Les réunions des animateurs se déroulaient tous les samedis dans l'arrière-boutique de la librairie. On y parlait des problèmes techniques, des clefs et encore des clefs. Telle ou telle émission n'avait pas pu avoir lieu, car l'équipe d'avant n'avait pas attendu, pire, toute une journée entière la radio était restée muette. Le grand Jacques, un immense jeune homme chevelu au visage aquilin proposait l'installation de magnétophones à bande afin d'instaurer un système de diffusion permanente de programmes musicaux en cas de problème de ce type. C'est ce jour-là que naquirent les " bandes sans fin" qui tournaient parfois inlassablement à l'antenne. Les deux gros magnétophones Revox étaient reliés par un système très sophistiqué à un dispositif qui permettait à l'un de se mettre en route quand l'autre arrivait à la fin. De procéder au "rembobinage" du premier et ainsi de suite. Le terme resta et le nom perdure aujourd'hui bien qu'il n'y ait plus ces gros magnétophones... Bien évidemment, je participais activement à l'affaire, réalisant depuis mon petit appartement des bandes magnétiques que je collais ensuite bout à bout au studio avec du ruban adhésif. Tout semblait de bric et de broc, mais la radio gagnait chaque jour plus d’auditeurs.

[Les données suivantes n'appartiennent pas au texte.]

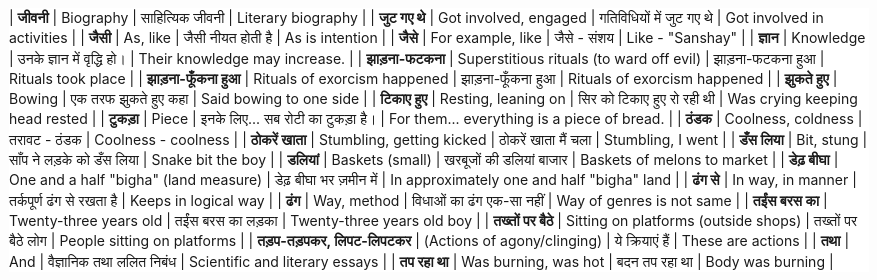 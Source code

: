 | **जीवनी**                                | Biography                                                                   | साहित्यिक जीवनी                                                   | Literary biography                                                            |
| **जुट गए थे**                            | Got involved, engaged                                                       | गतिविधियों में जुट गए थे                                          | Got involved in activities                                                    |
| **जैसी**                                 | As, like                                                                    | जैसी नीयत होती है                                                 | As is intention                                                               |
| **जैसे**                                 | For example, like                                                           | जैसे - संशय                                                       | Like - "Sanshay"                                                              |
| **ज्ञान**                                | Knowledge                                                                   | उनके ज्ञान में वृद्धि हो।                                         | Their knowledge may increase.                                                 |
| **झाड़ना-फटकना**                         | Superstitious rituals (to ward off evil)                                    | झाड़ना-फटकना हुआ                                                  | Rituals took place                                                            |
| **झाड़ना-फूँकना हुआ**                    | Rituals of exorcism happened                                                | झाड़ना-फूँकना हुआ                                                 | Rituals of exorcism happened                                                  |
| **झुकते हुए**                            | Bowing                                                                      | एक तरफ झुकते हुए कहा                                              | Said bowing to one side                                                       |
| **टिकाए हुए**                            | Resting, leaning on                                                         | सिर को टिकाए हुए रो रही थी                                        | Was crying keeping head rested                                                |
| **टुकड़ा**                               | Piece                                                                       | इनके लिए... सब रोटी का टुकड़ा है।                                 | For them... everything is a piece of bread.                                   |
| **ठंडक**                                 | Coolness, coldness                                                          | तरावट - ठंडक                                                      | Coolness - coolness                                                           |
| **ठोकरें खाता**                          | Stumbling, getting kicked                                                   | ठोकरें खाता मैं चला                                               | Stumbling, I went                                                             |
| **डँस लिया**                             | Bit, stung                                                                  | साँप ने लड़के को डँस लिया                                         | Snake bit the boy                                                             |
| **डलियां**                               | Baskets (small)                                                             | खरबूजों की डलियां बाजार                                           | Baskets of melons to market                                                   |
| **डेढ़ बीघा**                             | One and a half "bigha" (land measure)                                       | डेढ़ बीघा भर ज़मीन में                                              | In approximately one and half "bigha" land                                    |
| **ढंग से**                               | In way, in manner                                                           | तर्कपूर्ण ढंग से रखता है                                          | Keeps in logical way                                                          |
| **ढंग**                                  | Way, method                                                                 | विधाओं का ढंग एक-सा नहीं                                          | Way of genres is not same                                                     |
| **तईंस बरस का**                          | Twenty-three years old                                                      | तईंस बरस का लड़का                                                 | Twenty-three years old boy                                                    |
| **तख्तों पर बैठे**                       | Sitting on platforms (outside shops)                                        | तख्तों पर बैठे लोग                                                | People sitting on platforms                                                   |
| **तड़प-तड़पकर, लिपट-लिपटकर**             | (Actions of agony/clinging)                                                 | ये क्रियाएं हैं                                                   | These are actions                                                             |
| **तथा**                                  | And                                                                         | वैज्ञानिक तथा ललित निबंध                                          | Scientific and literary essays                                                |
| **तप रहा था**                            | Was burning, was hot                                                        | बदन तप रहा था                                                     | Body was burning                                                              |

Lors des réunions, on évoquait le problème des toilettes. La porte du studio qui grince. Le réduit qui servait de studio s'était agrandi pas magie et l'acquisition d'un espace attenant. Jusqu'à présent il n'y avait pas de wc dans le studio juste un petit point d'eau en forme d'évier. On commenta longuement le haut fait d'arme de la comédienne : Maria Pacome, venue parler d'une de ces pièces qui au cours de l'émission fut prise d'un besoin naturel. La pauvre actrice fut saisie de panique en apprenant qu'il n'y avait aucun lieu d'aisance chez les libertaires. Elle ne se démonta pas et fit ses besoins dans le lavabo du studio. L'image de cette grande comédienne pissant dans un évier dut convaincre nos chers compagnons d'allouer une partie de l'espace nouvellement acquis à la pose d'un chiotte. Lequel s'il avait une âme pourrait en raconter des choses à propos des fesses célèbres : écrivains, poètes, chanteurs et hommes politiques qui virent y trôner. C'est à ma connaissance le seul trône que je vis ériger pas des anars...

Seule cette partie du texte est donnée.